Time Metrics: time_metric_card() for waiting/process times
Satisfaction: satisfaction_metric_card() for binary yes/no questions
Breakdowns: breakdown_card() for categorical distributions with metadata labels

Step 6: Registration

The exercise is automatically registered because:

The file exists in app/exercises/ directory
It defines an exercise object with an id field
The load_exercises() function in app/R/exercise_registry.r automatically loads all .r files

No manual registration needed!

Step 7: Testing

Launch the App

# From the app/ directory
shiny::runApp()

Verify

Exercise appears in dropdown: “BCM - Post Office Validation”
Data loads: 97 responses displayed
Column Details: Shows variable labels from metadata
Filter works: Can filter by Post Office
Visualizations display:
- Time metrics show average waiting/process times
- Satisfaction cards show percentages
- Breakdowns show proper labels (not codes)
- Post office names show Arabic text
- Governorates, monitors, and gender all labeled correctly
Multi-select handling: “How did you know” question shows combined labels like “SMS, Facebook”
Validation runs: Can export validation results

Key Technical Details

Multi-Select Question Handling

The breakdown_card() function was previously enhanced to handle multi-select questions where:

Values like "1 2" are normalized to sorted order before counting
Display labels are created by splitting codes and mapping each to its label
Results are consolidated (e.g., "1 2" and "2 1" counted together)

Metadata Integration

The exercise loads metadata in the visualizations() function:

metadata <- tryCatch({
  load_survey_metadata("5407", "../metadata/processed")
}, error = function(e) {
  NULL
})

This metadata is then passed to dashboard functions and visualization helpers for:

Variable label lookup via get_variable_label(metadata, column_name)
Choice value mapping via choice lists (e.g., metadata$choices$post_name)

Choice Lists Used

gender: Maps 0/1 or male/female codes to labels
source: Maps 1-5 to SMS, Word of mouth, Facebook, Leaflets, Other
post_name: Maps numeric codes to Arabic post office names
governorate: Maps governorate codes to proper names
field: Maps monitor name codes (if needed)

Files Changed

app/R/metadata_helpers.r: Added "BCM_PO_validation_2025.xlsx" = "5407" mapping
app/exercises/bcm_post_office_validation.r: New exercise definition (70 lines)
app/R/visualization_helpers.r: Added bcm_post_office_validation_dashboard() function (110 lines)
metadata/processed/5407_metadata.rds: New processed metadata file
metadata/processed/all_metadata.rds: Updated with new survey

Step 8: Additional Validations Based on Requirements

After reviewing the official requirements document, additional validation rules were implemented:

New Validation Rules Added

File: app/R/validation_rules.r

1. Time Outlier Rule (`time_outlier_rule`)
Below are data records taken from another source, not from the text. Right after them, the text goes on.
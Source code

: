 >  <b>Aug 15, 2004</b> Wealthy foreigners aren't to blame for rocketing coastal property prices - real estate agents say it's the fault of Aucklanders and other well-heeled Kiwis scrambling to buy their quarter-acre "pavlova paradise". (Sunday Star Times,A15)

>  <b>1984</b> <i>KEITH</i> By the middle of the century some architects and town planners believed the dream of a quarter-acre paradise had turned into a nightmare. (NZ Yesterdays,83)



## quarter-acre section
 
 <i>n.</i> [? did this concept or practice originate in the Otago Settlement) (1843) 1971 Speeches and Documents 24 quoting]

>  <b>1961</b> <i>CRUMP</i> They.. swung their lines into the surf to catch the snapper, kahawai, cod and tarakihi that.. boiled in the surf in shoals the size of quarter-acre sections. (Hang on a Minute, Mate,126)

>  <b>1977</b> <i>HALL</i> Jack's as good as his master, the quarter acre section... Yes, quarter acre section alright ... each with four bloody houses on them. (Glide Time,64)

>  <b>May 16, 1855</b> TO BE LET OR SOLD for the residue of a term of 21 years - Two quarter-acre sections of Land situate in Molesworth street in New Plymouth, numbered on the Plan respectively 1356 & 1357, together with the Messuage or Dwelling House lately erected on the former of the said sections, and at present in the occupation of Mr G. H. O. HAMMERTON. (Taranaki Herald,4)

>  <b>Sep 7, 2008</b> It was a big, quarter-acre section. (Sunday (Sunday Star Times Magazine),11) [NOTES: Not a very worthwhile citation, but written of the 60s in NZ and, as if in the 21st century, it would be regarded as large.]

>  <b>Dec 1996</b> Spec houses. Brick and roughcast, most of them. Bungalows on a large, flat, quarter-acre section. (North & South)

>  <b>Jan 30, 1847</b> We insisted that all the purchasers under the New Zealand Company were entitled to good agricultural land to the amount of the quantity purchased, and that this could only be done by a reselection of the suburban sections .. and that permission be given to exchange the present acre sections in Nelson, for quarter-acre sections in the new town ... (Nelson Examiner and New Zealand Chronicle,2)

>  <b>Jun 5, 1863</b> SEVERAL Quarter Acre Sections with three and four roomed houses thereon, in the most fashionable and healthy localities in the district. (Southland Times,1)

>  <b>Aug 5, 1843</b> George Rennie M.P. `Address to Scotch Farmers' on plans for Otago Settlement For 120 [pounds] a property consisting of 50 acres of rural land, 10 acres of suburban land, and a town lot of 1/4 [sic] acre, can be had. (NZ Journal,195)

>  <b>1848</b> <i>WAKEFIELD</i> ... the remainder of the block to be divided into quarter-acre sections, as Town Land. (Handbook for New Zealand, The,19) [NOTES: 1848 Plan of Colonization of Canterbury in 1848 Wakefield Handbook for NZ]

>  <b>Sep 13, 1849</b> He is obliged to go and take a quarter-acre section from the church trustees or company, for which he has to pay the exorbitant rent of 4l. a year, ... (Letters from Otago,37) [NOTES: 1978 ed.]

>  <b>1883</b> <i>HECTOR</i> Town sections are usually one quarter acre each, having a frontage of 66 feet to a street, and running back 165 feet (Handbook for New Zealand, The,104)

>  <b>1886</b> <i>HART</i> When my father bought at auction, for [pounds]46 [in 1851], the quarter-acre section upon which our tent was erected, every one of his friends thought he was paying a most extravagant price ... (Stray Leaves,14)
Flags waiting and process times that are significantly above or below average:

Q3.2 Waiting time: Flags if outside 0.5x - 2x average (~10 min)
Q3.3 Process time: Flags if outside 0.5x - 2x average (~3.5 min)
Purpose: Requirement “3.1 & 3.2 – highlight values that are above or below average entries”

2. Conditional Field Rule (`conditional_field_rule`)
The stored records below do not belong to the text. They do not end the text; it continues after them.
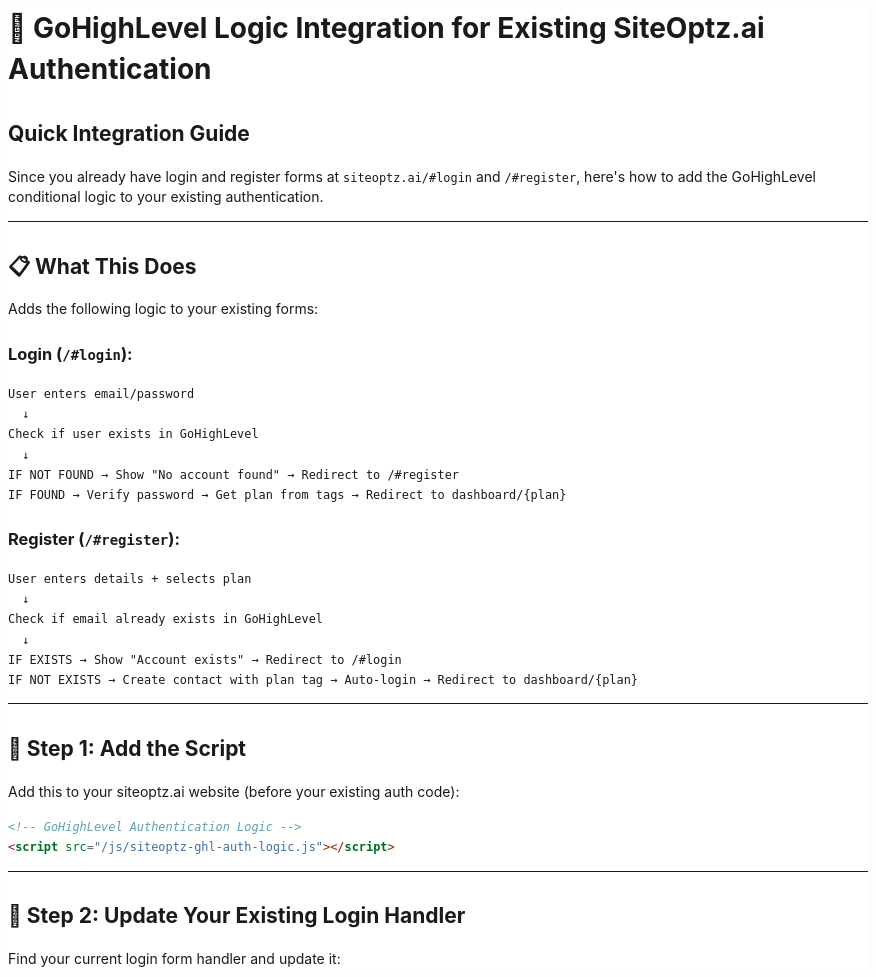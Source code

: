 # 🔌 GoHighLevel Logic Integration for Existing SiteOptz.ai Authentication

## Quick Integration Guide

Since you already have login and register forms at `siteoptz.ai/#login` and `/#register`, here's how to add the GoHighLevel conditional logic to your existing authentication.

---

## 📋 What This Does

Adds the following logic to your existing forms:

### Login (`/#login`):
```
User enters email/password
  ↓
Check if user exists in GoHighLevel
  ↓
IF NOT FOUND → Show "No account found" → Redirect to /#register
IF FOUND → Verify password → Get plan from tags → Redirect to dashboard/{plan}
```

### Register (`/#register`):
```
User enters details + selects plan
  ↓
Check if email already exists in GoHighLevel
  ↓
IF EXISTS → Show "Account exists" → Redirect to /#login
IF NOT EXISTS → Create contact with plan tag → Auto-login → Redirect to dashboard/{plan}
```

---

## 🚀 Step 1: Add the Script

Add this to your siteoptz.ai website (before your existing auth code):

```html
<!-- GoHighLevel Authentication Logic -->
<script src="/js/siteoptz-ghl-auth-logic.js"></script>
```

---

## 🔧 Step 2: Update Your Existing Login Handler

Find your current login form handler and update it:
Ensures follow-up questions are answered when triggered:

Q2.3.1: Must be answered when Q2.3 = No (didn’t know which PO)
Q4.2.1: Must be answered when Q4.2 = No (not satisfied with process)
Purpose: Requirement “2.3.1 and 4.2.1 should not be NA or N/A”

3. Respectful Treatment Flag (`respectful_treatment_flag`)

Flags any response where Q4.1 (treated respectfully) = No:

Q4.1: Flags if value = 0 (not treated respectfully)
Purpose: Requirement “flag 4.1 if the answer is ‘No’”
Note: Current data shows 0 “No” responses (all 97 respondents said Yes)

Dashboard Enhancement

Added Average Survey Duration display:

Shows mean duration across all surveys
Displays value in minutes
Includes count of surveys
Purpose: Requirement “Average time duration”

Validation Coverage Summary

From requirements document:

Part 1 - Data Quality:

✅ ~~GPS check~~ (skipped per user request)
⚠️ Q2.1.1a “Other” text validation (not implemented - low priority)
✅ Q2.3.1 and Q4.2.1 conditional checks (implemented)
✅ Time outlier detection for Q3.1 & Q3.2 (implemented)

Part 2 - Survey Practice:

✅ Duration 5 min - 24 hours (existing duration_check_rule)
✅ Average time duration display (added to dashboard)
✅ Same-day submission check (existing same_day_submission_rule)
❌ Case ID/phone duplicate check (N/A - these columns don’t exist in data)
✅ Late submission flagging (existing late_submission_rule)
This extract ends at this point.